Senior IT CSV Engineer

Location: Leiden (NL) | Hours: 36-40 per week

This role is based in the Netherlands. Applicants must be eligible to work in the Netherlands.

As Senior IT CSV Engineer at HAL Allergy, you play a critical role in ensuring that computerized systems supporting GxP processes remain compliant, secure, and fit for intended use throughout their lifecycle. You act as the bridge between IT, Validation, Quality, and business stakeholders, ensuring that system implementations and changes are delivered efficiently without compromising compliance.

You combine strong technical expertise with extensive validation experience and are responsible for the IT side of qualification, verification, validation, and change management activities. Through a pragmatic, risk-based approach, you help drive efficient system delivery while maintaining regulatory compliance and data integrity standards.

• Lead IT validation activities for new systems and system changes from initiation through validated go-live.

• Perform risk assessments (e.g., FMEA) and define validation strategies using CSA and GAMP 5 principles.

• Author and maintain validation documentation, including Validation Plans, IQ/OQ protocols, UAT documentation, SOPs, and Validation Summary Reports.

• Execute and coordinate qualification, verification, validation, and configuration review activities.

• Validate on-premises infrastructure, cloud platforms, and SaaS applications.

• Manage system changes, impact assessments, patching, and re-validation activities through the change management process.

• Ensure compliance with GxP, Annex 11, ALCOA++, and data integrity requirements.

• Support supplier qualification, audits, inspections, deviations, CAPAs, and periodic system reviews.

• Drive continuous improvement through automation, standardization, and risk-based validation practices.

• Bachelor’s or Master’s degree in IT, Computer Science, Information Systems, or a related field.
• 5+ years of CSV experience within the pharmaceutical, biotech, or life sciences industry.
• Strong knowledge of GxP, EU Annex 11, ALCOA++, CSA, and GAMP 5.
• Experience with IQ/OQ, UAT, validation documentation, and computerized system lifecycle management.
• Solid technical understanding of IT infrastructure, cloud technologies (Azure), networking, and identity & access management.
• Experience with cloud and SaaS validation in regulated environments.
• Strong stakeholder management, communication, and documentation skills.
• Professional proficiency in Dutch and English.

You are a hands-on validation professional who enjoys working where technology, compliance, and innovation come together. You have a strong technical foundation, but also understand the importance of quality, regulatory compliance, and business needs in a GxP environment.

You are naturally curious, challenge the status quo, and apply a pragmatic, risk-based approach to solving complex problems. Whether leading a risk assessment, discussing technical solutions with IT teams, or partnering with Quality and Validation colleagues, you are able to build trust and drive decisions.

You thrive in a dynamic environment where no two projects are the same, take ownership of your work, and enjoy improving processes through automation and smart ways of working. Most importantly, you are passionate about delivering compliant, reliable systems that support patients, products, and business success.

We look forward to hearing from you! We are interested in your CV, but we also want to find out more about your ambitions, your personality and what drives you to apply. So be sure to include a brief cover letter telling us why you are a match for this position. The application process consists of an introduction by the Recruiter, three interviews either via video call or live at our office in Leiden with the Hiring Manager and/or a Department Specialist and the CEO followed by contract negotiations. Depending on the vacancy, an assessment could be part of the process.

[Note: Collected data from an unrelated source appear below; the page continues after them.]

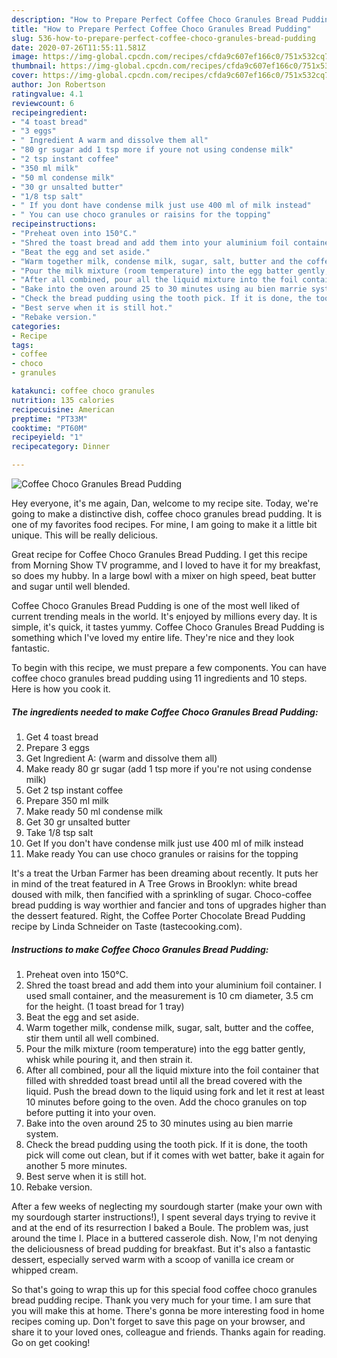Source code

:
 ```yaml
---
description: "How to Prepare Perfect Coffee Choco Granules Bread Pudding"
title: "How to Prepare Perfect Coffee Choco Granules Bread Pudding"
slug: 536-how-to-prepare-perfect-coffee-choco-granules-bread-pudding
date: 2020-07-26T11:55:11.581Z
image: https://img-global.cpcdn.com/recipes/cfda9c607ef166c0/751x532cq70/coffee-choco-granules-bread-pudding-recipe-main-photo.jpg
thumbnail: https://img-global.cpcdn.com/recipes/cfda9c607ef166c0/751x532cq70/coffee-choco-granules-bread-pudding-recipe-main-photo.jpg
cover: https://img-global.cpcdn.com/recipes/cfda9c607ef166c0/751x532cq70/coffee-choco-granules-bread-pudding-recipe-main-photo.jpg
author: Jon Robertson
ratingvalue: 4.1
reviewcount: 6
recipeingredient:
- "4 toast bread"
- "3 eggs"
- " Ingredient A warm and dissolve them all"
- "80 gr sugar add 1 tsp more if youre not using condense milk"
- "2 tsp instant coffee"
- "350 ml milk"
- "50 ml condense milk"
- "30 gr unsalted butter"
- "1/8 tsp salt"
- " If you dont have condense milk just use 400 ml of milk instead"
- " You can use choco granules or raisins for the topping"
recipeinstructions:
- "Preheat oven into 150°C."
- "Shred the toast bread and add them into your aluminium foil container. I used small container, and the measurement is 10 cm diameter, 3.5 cm for the height. (1 toast bread for 1 tray)"
- "Beat the egg and set aside."
- "Warm together milk, condense milk, sugar, salt, butter and the coffee, stir them until all well combined."
- "Pour the milk mixture (room temperature) into the egg batter gently, whisk while pouring it, and then strain it."
- "After all combined, pour all the liquid mixture into the foil container that filled with shredded toast bread until all the bread covered with the liquid. Push the bread down to the liquid using fork and let it rest at least 10 minutes before going to the oven. Add the choco granules on top before putting it into your oven."
- "Bake into the oven around 25 to 30 minutes using au bien marrie system."
- "Check the bread pudding using the tooth pick. If it is done, the tooth pick will come out clean, but if it comes with wet batter, bake it again for another 5 more minutes."
- "Best serve when it is still hot."
- "Rebake version."
categories:
- Recipe
tags:
- coffee
- choco
- granules

katakunci: coffee choco granules 
nutrition: 135 calories
recipecuisine: American
preptime: "PT33M"
cooktime: "PT60M"
recipeyield: "1"
recipecategory: Dinner

---
```



![Coffee Choco Granules Bread Pudding](https://img-global.cpcdn.com/recipes/cfda9c607ef166c0/751x532cq70/coffee-choco-granules-bread-pudding-recipe-main-photo.jpg)

Hey everyone, it's me again, Dan, welcome to my recipe site. Today, we're going to make a distinctive dish, coffee choco granules bread pudding. It is one of my favorites food recipes. For mine, I am going to make it a little bit unique. This will be really delicious.

Great recipe for Coffee Choco Granules Bread Pudding. I get this recipe from Morning Show TV programme, and I loved to have it for my breakfast, so does my hubby. In a large bowl with a mixer on high speed, beat butter and sugar until well blended.

Coffee Choco Granules Bread Pudding is one of the most well liked of current trending meals in the world. It's enjoyed by millions every day. It is simple, it's quick, it tastes yummy. Coffee Choco Granules Bread Pudding is something which I've loved my entire life. They're nice and they look fantastic.


To begin with this recipe, we must prepare a few components. You can have coffee choco granules bread pudding using 11 ingredients and 10 steps. Here is how you cook it.

<!--inarticleads1-->

##### The ingredients needed to make Coffee Choco Granules Bread Pudding:

1. Get 4 toast bread
1. Prepare 3 eggs
1. Get  Ingredient A: (warm and dissolve them all)
1. Make ready 80 gr sugar (add 1 tsp more if you&#39;re not using condense milk)
1. Get 2 tsp instant coffee
1. Prepare 350 ml milk
1. Make ready 50 ml condense milk
1. Get 30 gr unsalted butter
1. Take 1/8 tsp salt
1. Get  If you don&#39;t have condense milk just use 400 ml of milk instead
1. Make ready  You can use choco granules or raisins for the topping


It&#39;s a treat the Urban Farmer has been dreaming about recently. It puts her in mind of the treat featured in A Tree Grows in Brooklyn: white bread doused with milk, then fancified with a sprinkling of sugar. Choco-coffee bread pudding is way worthier and fancier and tons of upgrades higher than the dessert featured. Right, the Coffee Porter Chocolate Bread Pudding recipe by Linda Schneider on Taste (tastecooking.com). 

<!--inarticleads2-->

##### Instructions to make Coffee Choco Granules Bread Pudding:

1. Preheat oven into 150°C.
1. Shred the toast bread and add them into your aluminium foil container. I used small container, and the measurement is 10 cm diameter, 3.5 cm for the height. (1 toast bread for 1 tray)
1. Beat the egg and set aside.
1. Warm together milk, condense milk, sugar, salt, butter and the coffee, stir them until all well combined.
1. Pour the milk mixture (room temperature) into the egg batter gently, whisk while pouring it, and then strain it.
1. After all combined, pour all the liquid mixture into the foil container that filled with shredded toast bread until all the bread covered with the liquid. Push the bread down to the liquid using fork and let it rest at least 10 minutes before going to the oven. Add the choco granules on top before putting it into your oven.
1. Bake into the oven around 25 to 30 minutes using au bien marrie system.
1. Check the bread pudding using the tooth pick. If it is done, the tooth pick will come out clean, but if it comes with wet batter, bake it again for another 5 more minutes.
1. Best serve when it is still hot.
1. Rebake version.


After a few weeks of neglecting my sourdough starter (make your own with my sourdough starter instructions!), I spent several days trying to revive it and at the end of its resurrection I baked a Boule. The problem was, just around the time I. Place in a buttered casserole dish. Now, I&#39;m not denying the deliciousness of bread pudding for breakfast. But it&#39;s also a fantastic dessert, especially served warm with a scoop of vanilla ice cream or whipped cream. 

So that's going to wrap this up for this special food coffee choco granules bread pudding recipe. Thank you very much for your time. I am sure that you will make this at home. There's gonna be more interesting food in home recipes coming up. Don't forget to save this page on your browser, and share it to your loved ones, colleague and friends. Thanks again for reading. Go on get cooking!
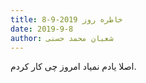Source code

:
 ```yaml
---
title: خاطره روز 2019-9-8
date: 2019-9-8
author: شعبان محمد حسنی
---
```


اصلا یادم نمیاد امروز چی کار کردم.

HAL Allergy does not accept unsolicited approaches from recruitment agencies and/or search firms (such as, for instance, the sending of resumes) for any job posted on this or a referring website. All recruitment agencies and search firms are required to contact HAL Allergy Recruitment via recruitment@hal-allergy.com to enquire about a potential recruitment or search agreement with HAL Allergy.

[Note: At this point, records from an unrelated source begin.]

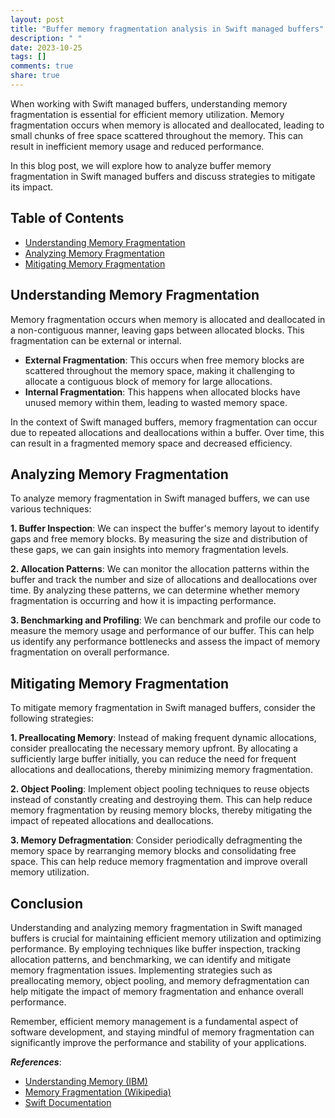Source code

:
 ```yaml
---
layout: post
title: "Buffer memory fragmentation analysis in Swift managed buffers"
description: " "
date: 2023-10-25
tags: []
comments: true
share: true
---
```


When working with Swift managed buffers, understanding memory fragmentation is essential for efficient memory utilization. Memory fragmentation occurs when memory is allocated and deallocated, leading to small chunks of free space scattered throughout the memory. This can result in inefficient memory usage and reduced performance.

In this blog post, we will explore how to analyze buffer memory fragmentation in Swift managed buffers and discuss strategies to mitigate its impact.

## Table of Contents

- [Understanding Memory Fragmentation](#understanding-memory-fragmentation)
- [Analyzing Memory Fragmentation](#analyzing-memory-fragmentation)
- [Mitigating Memory Fragmentation](#mitigating-memory-fragmentation)

## Understanding Memory Fragmentation

Memory fragmentation occurs when memory is allocated and deallocated in a non-contiguous manner, leaving gaps between allocated blocks. This fragmentation can be external or internal.

- **External Fragmentation**: This occurs when free memory blocks are scattered throughout the memory space, making it challenging to allocate a contiguous block of memory for large allocations.
- **Internal Fragmentation**: This happens when allocated blocks have unused memory within them, leading to wasted memory space.

In the context of Swift managed buffers, memory fragmentation can occur due to repeated allocations and deallocations within a buffer. Over time, this can result in a fragmented memory space and decreased efficiency.

## Analyzing Memory Fragmentation

To analyze memory fragmentation in Swift managed buffers, we can use various techniques:

**1. Buffer Inspection**: We can inspect the buffer's memory layout to identify gaps and free memory blocks. By measuring the size and distribution of these gaps, we can gain insights into memory fragmentation levels.

**2. Allocation Patterns**: We can monitor the allocation patterns within the buffer and track the number and size of allocations and deallocations over time. By analyzing these patterns, we can determine whether memory fragmentation is occurring and how it is impacting performance.

**3. Benchmarking and Profiling**: We can benchmark and profile our code to measure the memory usage and performance of our buffer. This can help us identify any performance bottlenecks and assess the impact of memory fragmentation on overall performance.

## Mitigating Memory Fragmentation

To mitigate memory fragmentation in Swift managed buffers, consider the following strategies:

**1. Preallocating Memory**: Instead of making frequent dynamic allocations, consider preallocating the necessary memory upfront. By allocating a sufficiently large buffer initially, you can reduce the need for frequent allocations and deallocations, thereby minimizing memory fragmentation.

**2. Object Pooling**: Implement object pooling techniques to reuse objects instead of constantly creating and destroying them. This can help reduce memory fragmentation by reusing memory blocks, thereby mitigating the impact of repeated allocations and deallocations.

**3. Memory Defragmentation**: Consider periodically defragmenting the memory space by rearranging memory blocks and consolidating free space. This can help reduce memory fragmentation and improve overall memory utilization.

## Conclusion

Understanding and analyzing memory fragmentation in Swift managed buffers is crucial for maintaining efficient memory utilization and optimizing performance. By employing techniques like buffer inspection, tracking allocation patterns, and benchmarking, we can identify and mitigate memory fragmentation issues. Implementing strategies such as preallocating memory, object pooling, and memory defragmentation can help mitigate the impact of memory fragmentation and enhance overall performance.

Remember, efficient memory management is a fundamental aspect of software development, and staying mindful of memory fragmentation can significantly improve the performance and stability of your applications.

***References***:

- [Understanding Memory (IBM)](https://www.ibm.com/developerworks/aix/library/au-memory/index.html)
- [Memory Fragmentation (Wikipedia)](https://en.wikipedia.org/wiki/Memory_fragmentation)
- [Swift Documentation](https://developer.apple.com/documentation/swift)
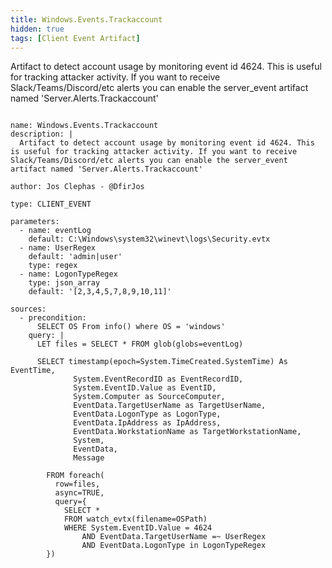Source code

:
 ```yaml
---
title: Windows.Events.Trackaccount
hidden: true
tags: [Client Event Artifact]
---
```


Artifact to detect account usage by monitoring event id 4624. This is useful for tracking attacker activity. If you want to receive Slack/Teams/Discord/etc alerts you can enable the server_event artifact named 'Server.Alerts.Trackaccount'


<pre><code class="language-yaml">
name: Windows.Events.Trackaccount
description: |
  Artifact to detect account usage by monitoring event id 4624. This is useful for tracking attacker activity. If you want to receive Slack/Teams/Discord/etc alerts you can enable the server_event artifact named &#x27;Server.Alerts.Trackaccount&#x27;

author: Jos Clephas - @DfirJos

type: CLIENT_EVENT

parameters:
  - name: eventLog
    default: C:\Windows\system32\winevt\logs\Security.evtx
  - name: UserRegex
    default: &#x27;admin|user&#x27;
    type: regex
  - name: LogonTypeRegex
    type: json_array
    default: &#x27;[2,3,4,5,7,8,9,10,11]&#x27;

sources:
  - precondition:
      SELECT OS From info() where OS = &#x27;windows&#x27;
    query: |
      LET files = SELECT * FROM glob(globs=eventLog)

      SELECT timestamp(epoch=System.TimeCreated.SystemTime) As EventTime,
              System.EventRecordID as EventRecordID,
              System.EventID.Value as EventID,
              System.Computer as SourceComputer,
              EventData.TargetUserName as TargetUserName,
              EventData.LogonType as LogonType,
              EventData.IpAddress as IpAddress,
              EventData.WorkstationName as TargetWorkstationName,
              System,
              EventData,
              Message

        FROM foreach(
          row=files,
          async=TRUE,
          query={
            SELECT *
            FROM watch_evtx(filename=OSPath)
            WHERE System.EventID.Value = 4624
                AND EventData.TargetUserName =~ UserRegex
                AND EventData.LogonType in LogonTypeRegex
        })

</code></pre>

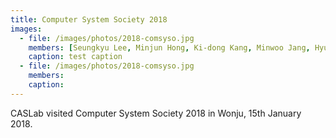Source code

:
 ```yaml
---
title: Computer System Society 2018
images:
  - file: /images/photos/2018-comsyso.jpg
    members: [Seungkyu Lee, Minjun Hong, Ki-dong Kang, Minwoo Jang, Hyungwon Park, Kyeongseo Park, Seunghak Lee]
    caption: test caption
  - file: /images/photos/2018-comsyso.jpg
    members: 
    caption: 
---
```


CASLab visited Computer System Society 2018 in Wonju, 15th January 2018.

HAL Allergy is one of the European top players in the development, production and distribution of allergen immunotherapies for the treatment and prevention of allergic diseases. We focus on the development and manufacturing of modified allergen extracts for the therapeutic and diagnostic purposes of respiratory and food allergies. With all our activities the patient's well-being is always top of mind. At Hall Allergy we foster open discussions, an entrepreneurial spirit and close collaborations within the teams and with our international colleagues summing up to more than 300 highly specialized people across various positions. If you too would like to become a part of an innovative and challenging pharmaceutical manufacturer, then this is your perfect opportunity!

HAL Allergy is headquartered in Leiden, where all disciplines work under one roof, from development to sales. We work in an informal, culturally diverse organization with room for growth and continued personal development. HAL Allergy is located in the middle of the thriving and energetic Leiden Bio Science Park, the largest innovation district of the Netherlands in the field of Life Sciences & Health. The central train station and the ancient city center of Leiden are just a 5 minute bike ride away from our office.